After years of promoting clean-burning diesel in its four-cylinder vehicles, Volkswagen’s house-of-cards scheme came crashing down in September 2015. This is when the automaker revealed that it had been cheating emissions tests.
Rather than building a better, more energy efficient diesel car, the German auto manufacturer instead designed and installed a software system that would beat U.S. and international emissions tests. This way the manufacturer made it seem as if its diesel vehicles were fuel efficient when in fact they not. Turns out, those vehicles were polluting at levels that far exceeded normal range outputs. More than half a million vehicles were affected. Those vehicle models include: Jetta (TDI and SportWagen models) Golf TDI, Beetle (TDI and Convertible TDI) and Passat TDI. Even some Audi and Porsche models were also affected.
VW is in the works to fix the polluting diesel vehicles
Needless to say, the scandal has been disastrous to Volkswagen. Sales and revenue for the company have plummeted in the past year. Its reputation as an environmentally conscious auto manufacturer has been profoundly damaged. Recovering from the misdeed will be a long road. One of the first steps in this journey relates to VW car repair and fixing the emissions error. Yet so far this has proven to be problematic for a number of reasons.

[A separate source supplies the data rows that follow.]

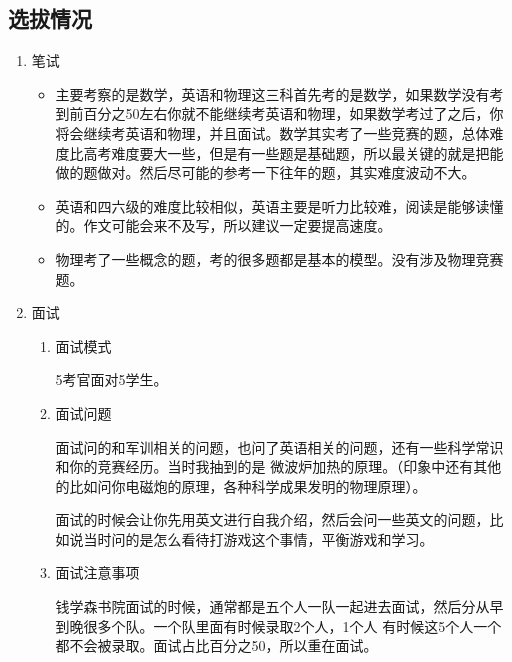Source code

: \documentclass[zihao=-4,fontset=none]{Beautybook-CN}
\begin{document}
\subsection{选拔情况} 
\begin{enumerate}
	\item 笔试
	      \begin{itemize}
	      	\item 主要考察的是数学，英语和物理这三科首先考的是数学，如果数学没有考到前百分之50左右你就不能继续考英语和物理，如果数学考过了之后，你将会继续考英语和物理，并且面试。数学其实考了一些竞赛的题，总体难度比高考难度要大一些，但是有一些题是基础题，所以最关键的就是把能做的题做对。然后尽可能的参考一下往年的题，其实难度波动不大。
	      	      
	      	\item 英语和四六级的难度比较相似，英语主要是听力比较难，阅读是能够读懂的。作文可能会来不及写，所以建议一定要提高速度。
	      	      
	      	\item 物理考了一些概念的题，考的很多题都是基本的模型。没有涉及物理竞赛题。
	      \end{itemize}     
	             
	\item 面试
	      \begin{enumerate}
	      	\item 面试模式
	      	      	      	      	      	          
	      	      5考官面对5学生。
	      	      	      	      	      	          
	      	\item 面试问题
	      	      	      	      	      	          
	      	      面试问的和军训相关的问题，也问了英语相关的问题，还有一些科学常识和你的竞赛经历。当时我抽到的是 微波炉加热的原理。（印象中还有其他的比如问你电磁炮的原理，各种科学成果发明的物理原理）。
	      	      
	      	      面试的时候会让你先用英文进行自我介绍，然后会问一些英文的问题，比如说当时问的是怎么看待打游戏这个事情，平衡游戏和学习。
	      	      	      	      	      	          
	      	\item 面试注意事项
	      	      	      	      
	      	      钱学森书院面试的时候，通常都是五个人一队一起进去面试，然后分从早到晚很多个队。一个队里面有时候录取2个人，1个人 有时候这5个人一个都不会被录取。面试占比百分之50，所以重在面试。
	      	                    

\end{enumerate}
\end{enumerate}
\end{document}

When the emissions cheating scandal came to light, it was noted that the vehicles were as safe to drive as ever. For this reason, recalls for VW repair were not issued. In other words, the “defeat device” software that VW put into its vehicles to allows them to “pass” emissions did not impact vehicle’s operability.
VW issues billion-dollar buy-back and “modification” program
Though safety wasn’t a concern, Volkswagen was cited by the Environmental Protection Agency (EPA) for federal emissions violations. VW has pleaded guilty to all charges. To try to make things right, VW is working to roll out a far-reaching buy-back and VW repair program to its customers.
Under the elaborate buy-back program, owners of affected vehicles will be able to sell them back to VW for a set price. Exact model and pricing details for the program can be found here. It is estimated that Volkswagen will spend upwards of $14 billion to resolve this problem. It seems the only way is to either buy back certain model vehicles or performing repairs on others.
Standard VW repairs can’t fix the problem – yet
At the moment, there is no standard VW repair option where drivers can take their so-called “cheaty” vehicles to a local repair shop to be serviced. Removing the cheating system would simply reveal the true level of pollutants that the vehicle has been emitting all along. Volkswagen does currently have an on the table an offer to “modify” affected vehicles so that they will meet emissions standards. However, no immediate VW service is being offered either.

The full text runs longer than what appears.